#### [Aim of the task]
Transcribe the entries exactly. Start at the top, stop after the line with "in those areas.", and omit every picture.

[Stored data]

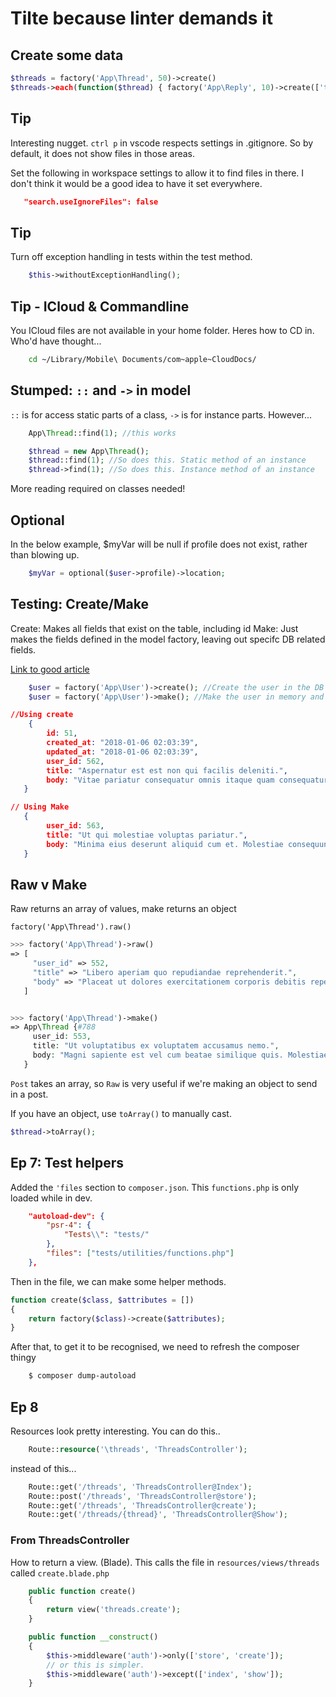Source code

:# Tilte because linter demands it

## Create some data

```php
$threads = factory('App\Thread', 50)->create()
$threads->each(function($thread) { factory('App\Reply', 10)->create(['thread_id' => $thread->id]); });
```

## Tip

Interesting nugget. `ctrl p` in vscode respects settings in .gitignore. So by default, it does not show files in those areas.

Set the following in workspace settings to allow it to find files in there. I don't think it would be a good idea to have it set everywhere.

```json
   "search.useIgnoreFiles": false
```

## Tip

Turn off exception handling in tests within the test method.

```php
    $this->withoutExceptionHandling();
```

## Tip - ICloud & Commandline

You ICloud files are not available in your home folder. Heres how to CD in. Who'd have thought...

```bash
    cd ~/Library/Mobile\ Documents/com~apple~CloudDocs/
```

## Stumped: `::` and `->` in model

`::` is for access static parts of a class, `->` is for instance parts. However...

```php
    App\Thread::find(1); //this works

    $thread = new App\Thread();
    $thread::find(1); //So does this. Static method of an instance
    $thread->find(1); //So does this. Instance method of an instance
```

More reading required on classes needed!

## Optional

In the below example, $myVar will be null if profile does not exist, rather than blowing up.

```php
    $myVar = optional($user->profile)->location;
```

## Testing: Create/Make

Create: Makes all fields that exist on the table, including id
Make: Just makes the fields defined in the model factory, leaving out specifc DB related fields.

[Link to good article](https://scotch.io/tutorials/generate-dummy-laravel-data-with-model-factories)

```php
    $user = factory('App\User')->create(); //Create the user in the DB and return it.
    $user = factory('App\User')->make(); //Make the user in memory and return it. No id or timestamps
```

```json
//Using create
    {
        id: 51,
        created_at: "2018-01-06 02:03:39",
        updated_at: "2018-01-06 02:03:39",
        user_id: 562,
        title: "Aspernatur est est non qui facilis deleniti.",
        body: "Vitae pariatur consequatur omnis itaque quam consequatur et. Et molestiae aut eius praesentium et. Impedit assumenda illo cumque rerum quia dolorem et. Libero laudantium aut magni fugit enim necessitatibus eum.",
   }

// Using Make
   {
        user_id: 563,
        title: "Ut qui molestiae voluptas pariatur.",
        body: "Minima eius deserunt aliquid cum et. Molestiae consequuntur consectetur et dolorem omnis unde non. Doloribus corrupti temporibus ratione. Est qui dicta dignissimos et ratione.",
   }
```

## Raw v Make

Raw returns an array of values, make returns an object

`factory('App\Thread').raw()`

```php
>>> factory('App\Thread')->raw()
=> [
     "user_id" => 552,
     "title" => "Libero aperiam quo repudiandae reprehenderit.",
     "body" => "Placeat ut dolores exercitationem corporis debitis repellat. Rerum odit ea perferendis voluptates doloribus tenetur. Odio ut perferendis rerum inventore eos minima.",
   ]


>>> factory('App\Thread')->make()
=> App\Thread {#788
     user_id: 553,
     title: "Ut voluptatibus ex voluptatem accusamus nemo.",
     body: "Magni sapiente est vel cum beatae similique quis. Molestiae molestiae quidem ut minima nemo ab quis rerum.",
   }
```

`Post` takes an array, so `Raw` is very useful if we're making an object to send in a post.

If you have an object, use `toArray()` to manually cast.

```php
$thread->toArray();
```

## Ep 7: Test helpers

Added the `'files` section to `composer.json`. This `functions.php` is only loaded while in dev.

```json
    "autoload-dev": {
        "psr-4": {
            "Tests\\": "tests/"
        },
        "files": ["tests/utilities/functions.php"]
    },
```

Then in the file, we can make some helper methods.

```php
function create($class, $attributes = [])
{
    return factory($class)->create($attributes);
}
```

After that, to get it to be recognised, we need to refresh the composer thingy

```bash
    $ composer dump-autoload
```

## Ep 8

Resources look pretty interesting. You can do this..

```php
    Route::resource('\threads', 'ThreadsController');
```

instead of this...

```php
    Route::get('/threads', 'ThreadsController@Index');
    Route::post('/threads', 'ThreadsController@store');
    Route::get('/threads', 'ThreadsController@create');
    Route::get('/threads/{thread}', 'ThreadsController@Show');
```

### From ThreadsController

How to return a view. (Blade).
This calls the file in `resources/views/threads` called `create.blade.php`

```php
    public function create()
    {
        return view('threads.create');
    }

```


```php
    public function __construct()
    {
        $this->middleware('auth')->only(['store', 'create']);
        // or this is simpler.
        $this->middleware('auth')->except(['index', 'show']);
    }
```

#### [Completed exercise]
Source code

:# Tilte because linter demands it

## Create some data

```php
$threads = factory('App\Thread', 50)->create()
$threads->each(function($thread) { factory('App\Reply', 10)->create(['thread_id' => $thread->id]); });
```

## Tip

Interesting nugget. `ctrl p` in vscode respects settings in .gitignore. So by default, it does not show files in those areas.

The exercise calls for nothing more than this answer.